Copy word for word, please, the lines of the entries below running from the one containing "# COVID-19_Multi" to the one containing "Guide to installing", both ends included.

[RECORDS FOR THIS EXERCISE]

= = = = = = =

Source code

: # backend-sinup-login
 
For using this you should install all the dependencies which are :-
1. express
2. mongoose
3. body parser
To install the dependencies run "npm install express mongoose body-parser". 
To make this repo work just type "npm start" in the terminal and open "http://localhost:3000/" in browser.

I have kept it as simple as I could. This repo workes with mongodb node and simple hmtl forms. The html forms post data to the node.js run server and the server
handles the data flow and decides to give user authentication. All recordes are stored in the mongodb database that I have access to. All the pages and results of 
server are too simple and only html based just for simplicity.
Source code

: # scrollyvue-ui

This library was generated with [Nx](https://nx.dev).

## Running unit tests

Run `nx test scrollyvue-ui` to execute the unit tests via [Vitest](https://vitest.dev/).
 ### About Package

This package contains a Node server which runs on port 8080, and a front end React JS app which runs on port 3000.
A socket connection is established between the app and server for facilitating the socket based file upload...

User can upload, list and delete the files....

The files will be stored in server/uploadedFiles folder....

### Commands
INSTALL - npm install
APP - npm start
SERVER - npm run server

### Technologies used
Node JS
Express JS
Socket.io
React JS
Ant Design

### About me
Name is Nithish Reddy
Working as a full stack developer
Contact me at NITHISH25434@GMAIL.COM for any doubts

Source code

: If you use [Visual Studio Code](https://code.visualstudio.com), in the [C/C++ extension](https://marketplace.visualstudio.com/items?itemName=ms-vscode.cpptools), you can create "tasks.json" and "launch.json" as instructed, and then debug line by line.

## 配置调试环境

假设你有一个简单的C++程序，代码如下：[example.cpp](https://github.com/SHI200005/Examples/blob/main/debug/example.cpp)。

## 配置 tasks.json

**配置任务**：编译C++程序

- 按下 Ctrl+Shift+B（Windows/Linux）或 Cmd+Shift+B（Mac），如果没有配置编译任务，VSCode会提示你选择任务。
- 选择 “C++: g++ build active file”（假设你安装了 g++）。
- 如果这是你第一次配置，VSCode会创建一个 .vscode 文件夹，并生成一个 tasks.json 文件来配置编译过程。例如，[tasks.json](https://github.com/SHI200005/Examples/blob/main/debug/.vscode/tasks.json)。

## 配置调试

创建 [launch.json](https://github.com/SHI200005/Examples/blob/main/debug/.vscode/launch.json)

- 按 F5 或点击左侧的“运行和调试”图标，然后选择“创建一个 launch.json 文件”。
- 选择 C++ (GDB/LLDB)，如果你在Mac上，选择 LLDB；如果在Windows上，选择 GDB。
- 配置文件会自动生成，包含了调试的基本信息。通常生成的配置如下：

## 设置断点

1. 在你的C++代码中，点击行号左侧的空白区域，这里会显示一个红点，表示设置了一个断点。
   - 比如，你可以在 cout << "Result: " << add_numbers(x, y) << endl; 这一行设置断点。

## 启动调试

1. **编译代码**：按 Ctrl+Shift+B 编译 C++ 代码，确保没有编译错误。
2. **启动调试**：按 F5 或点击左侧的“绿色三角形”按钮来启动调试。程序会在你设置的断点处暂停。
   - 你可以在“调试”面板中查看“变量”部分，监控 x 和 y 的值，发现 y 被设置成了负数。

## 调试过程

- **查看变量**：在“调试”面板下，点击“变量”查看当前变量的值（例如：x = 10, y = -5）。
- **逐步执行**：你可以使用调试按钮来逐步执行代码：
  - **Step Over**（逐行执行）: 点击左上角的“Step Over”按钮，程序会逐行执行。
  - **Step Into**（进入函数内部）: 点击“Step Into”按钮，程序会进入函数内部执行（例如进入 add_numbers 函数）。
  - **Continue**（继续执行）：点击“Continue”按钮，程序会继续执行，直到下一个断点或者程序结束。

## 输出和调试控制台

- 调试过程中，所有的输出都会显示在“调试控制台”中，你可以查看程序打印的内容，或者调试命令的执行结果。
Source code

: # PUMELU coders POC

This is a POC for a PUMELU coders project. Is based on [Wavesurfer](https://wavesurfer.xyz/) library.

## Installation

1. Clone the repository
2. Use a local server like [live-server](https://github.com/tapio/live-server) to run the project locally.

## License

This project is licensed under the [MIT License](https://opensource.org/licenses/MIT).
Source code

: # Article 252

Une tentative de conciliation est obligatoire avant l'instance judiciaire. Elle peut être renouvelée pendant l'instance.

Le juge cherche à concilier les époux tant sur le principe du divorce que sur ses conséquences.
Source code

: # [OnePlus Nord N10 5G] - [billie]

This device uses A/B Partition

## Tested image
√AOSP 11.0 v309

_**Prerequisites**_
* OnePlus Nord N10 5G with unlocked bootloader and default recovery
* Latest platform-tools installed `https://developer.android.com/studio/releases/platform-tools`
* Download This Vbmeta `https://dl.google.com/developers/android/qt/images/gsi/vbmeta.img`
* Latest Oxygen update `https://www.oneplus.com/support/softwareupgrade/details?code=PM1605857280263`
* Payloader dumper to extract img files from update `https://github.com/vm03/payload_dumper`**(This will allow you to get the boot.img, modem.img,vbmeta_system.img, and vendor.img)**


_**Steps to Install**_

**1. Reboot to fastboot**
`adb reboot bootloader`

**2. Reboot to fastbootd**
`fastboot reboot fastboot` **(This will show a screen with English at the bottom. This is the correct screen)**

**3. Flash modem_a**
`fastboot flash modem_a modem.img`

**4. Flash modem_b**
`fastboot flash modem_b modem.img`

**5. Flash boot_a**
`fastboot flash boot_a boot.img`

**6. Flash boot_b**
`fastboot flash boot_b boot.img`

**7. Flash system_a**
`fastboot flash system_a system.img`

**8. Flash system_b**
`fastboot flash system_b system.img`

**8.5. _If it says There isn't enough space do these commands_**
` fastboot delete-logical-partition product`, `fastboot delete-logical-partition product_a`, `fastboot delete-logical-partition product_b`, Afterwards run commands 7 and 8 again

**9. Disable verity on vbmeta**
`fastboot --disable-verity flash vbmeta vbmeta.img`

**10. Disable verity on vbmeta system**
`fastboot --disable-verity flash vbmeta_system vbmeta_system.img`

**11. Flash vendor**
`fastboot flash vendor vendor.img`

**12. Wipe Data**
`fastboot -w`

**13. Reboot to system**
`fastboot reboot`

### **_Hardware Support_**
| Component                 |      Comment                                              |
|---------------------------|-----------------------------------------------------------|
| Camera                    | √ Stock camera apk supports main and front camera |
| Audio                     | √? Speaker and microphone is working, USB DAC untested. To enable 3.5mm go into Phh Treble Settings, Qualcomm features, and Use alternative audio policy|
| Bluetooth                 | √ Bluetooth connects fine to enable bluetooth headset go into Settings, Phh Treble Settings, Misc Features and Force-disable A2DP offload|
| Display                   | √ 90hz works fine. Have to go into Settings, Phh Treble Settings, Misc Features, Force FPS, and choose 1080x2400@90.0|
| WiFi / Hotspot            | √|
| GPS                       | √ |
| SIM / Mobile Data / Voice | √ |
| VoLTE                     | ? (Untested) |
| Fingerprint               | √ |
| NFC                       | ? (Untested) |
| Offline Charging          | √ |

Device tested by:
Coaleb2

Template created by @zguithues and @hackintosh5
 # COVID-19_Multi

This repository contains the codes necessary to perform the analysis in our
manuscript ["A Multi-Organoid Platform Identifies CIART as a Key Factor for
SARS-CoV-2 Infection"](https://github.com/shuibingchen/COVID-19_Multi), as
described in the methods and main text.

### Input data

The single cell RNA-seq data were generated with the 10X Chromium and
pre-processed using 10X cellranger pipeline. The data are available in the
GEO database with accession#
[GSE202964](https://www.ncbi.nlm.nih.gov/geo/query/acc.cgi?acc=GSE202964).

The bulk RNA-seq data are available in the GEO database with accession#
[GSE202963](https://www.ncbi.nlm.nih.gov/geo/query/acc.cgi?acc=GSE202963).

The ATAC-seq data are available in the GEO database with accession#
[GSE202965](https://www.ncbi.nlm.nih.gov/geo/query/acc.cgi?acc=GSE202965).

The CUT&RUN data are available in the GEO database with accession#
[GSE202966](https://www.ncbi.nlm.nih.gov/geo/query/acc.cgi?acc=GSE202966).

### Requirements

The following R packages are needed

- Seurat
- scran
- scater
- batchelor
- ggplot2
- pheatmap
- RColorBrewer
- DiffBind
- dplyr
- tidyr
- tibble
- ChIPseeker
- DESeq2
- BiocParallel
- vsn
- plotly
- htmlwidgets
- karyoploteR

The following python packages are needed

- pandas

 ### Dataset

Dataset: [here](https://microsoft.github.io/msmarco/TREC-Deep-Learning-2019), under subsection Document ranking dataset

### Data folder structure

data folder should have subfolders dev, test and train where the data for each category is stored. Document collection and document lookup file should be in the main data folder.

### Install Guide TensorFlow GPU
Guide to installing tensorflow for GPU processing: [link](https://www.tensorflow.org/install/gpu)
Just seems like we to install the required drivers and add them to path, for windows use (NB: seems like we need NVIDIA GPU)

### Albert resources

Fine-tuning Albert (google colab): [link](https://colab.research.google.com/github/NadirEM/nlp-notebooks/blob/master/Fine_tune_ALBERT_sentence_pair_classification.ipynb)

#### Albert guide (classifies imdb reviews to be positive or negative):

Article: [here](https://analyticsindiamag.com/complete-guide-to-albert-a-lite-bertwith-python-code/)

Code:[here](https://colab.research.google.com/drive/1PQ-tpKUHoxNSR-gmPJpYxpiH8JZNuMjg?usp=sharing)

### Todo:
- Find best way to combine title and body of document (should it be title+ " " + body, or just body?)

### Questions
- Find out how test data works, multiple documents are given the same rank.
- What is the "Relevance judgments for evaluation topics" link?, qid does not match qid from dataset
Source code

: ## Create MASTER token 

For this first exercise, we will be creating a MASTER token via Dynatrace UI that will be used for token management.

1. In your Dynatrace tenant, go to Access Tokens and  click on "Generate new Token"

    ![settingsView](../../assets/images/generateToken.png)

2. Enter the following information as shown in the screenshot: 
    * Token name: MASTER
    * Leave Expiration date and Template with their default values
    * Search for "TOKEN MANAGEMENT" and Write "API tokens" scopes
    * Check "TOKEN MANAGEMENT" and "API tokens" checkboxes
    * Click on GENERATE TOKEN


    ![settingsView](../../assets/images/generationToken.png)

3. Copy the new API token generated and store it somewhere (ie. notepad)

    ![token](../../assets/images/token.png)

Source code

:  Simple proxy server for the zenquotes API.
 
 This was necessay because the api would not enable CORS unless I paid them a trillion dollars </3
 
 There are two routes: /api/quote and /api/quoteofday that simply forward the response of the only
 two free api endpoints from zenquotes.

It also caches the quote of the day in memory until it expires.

= = = = = = =

[EXERCISE OUTPUT]
 # COVID-19_Multi

This repository contains the codes necessary to perform the analysis in our
manuscript ["A Multi-Organoid Platform Identifies CIART as a Key Factor for
SARS-CoV-2 Infection"](https://github.com/shuibingchen/COVID-19_Multi), as
described in the methods and main text.

### Input data

The single cell RNA-seq data were generated with the 10X Chromium and
pre-processed using 10X cellranger pipeline. The data are available in the
GEO database with accession#
[GSE202964](https://www.ncbi.nlm.nih.gov/geo/query/acc.cgi?acc=GSE202964).

The bulk RNA-seq data are available in the GEO database with accession#
[GSE202963](https://www.ncbi.nlm.nih.gov/geo/query/acc.cgi?acc=GSE202963).

The ATAC-seq data are available in the GEO database with accession#
[GSE202965](https://www.ncbi.nlm.nih.gov/geo/query/acc.cgi?acc=GSE202965).

The CUT&RUN data are available in the GEO database with accession#
[GSE202966](https://www.ncbi.nlm.nih.gov/geo/query/acc.cgi?acc=GSE202966).

### Requirements

The following R packages are needed

- Seurat
- scran
- scater
- batchelor
- ggplot2
- pheatmap
- RColorBrewer
- DiffBind
- dplyr
- tidyr
- tibble
- ChIPseeker
- DESeq2
- BiocParallel
- vsn
- plotly
- htmlwidgets
- karyoploteR

The following python packages are needed

- pandas

 ### Dataset

Dataset: [here](https://microsoft.github.io/msmarco/TREC-Deep-Learning-2019), under subsection Document ranking dataset

### Data folder structure

data folder should have subfolders dev, test and train where the data for each category is stored. Document collection and document lookup file should be in the main data folder.

### Install Guide TensorFlow GPU
Guide to installing tensorflow for GPU processing: [link](https://www.tensorflow.org/install/gpu)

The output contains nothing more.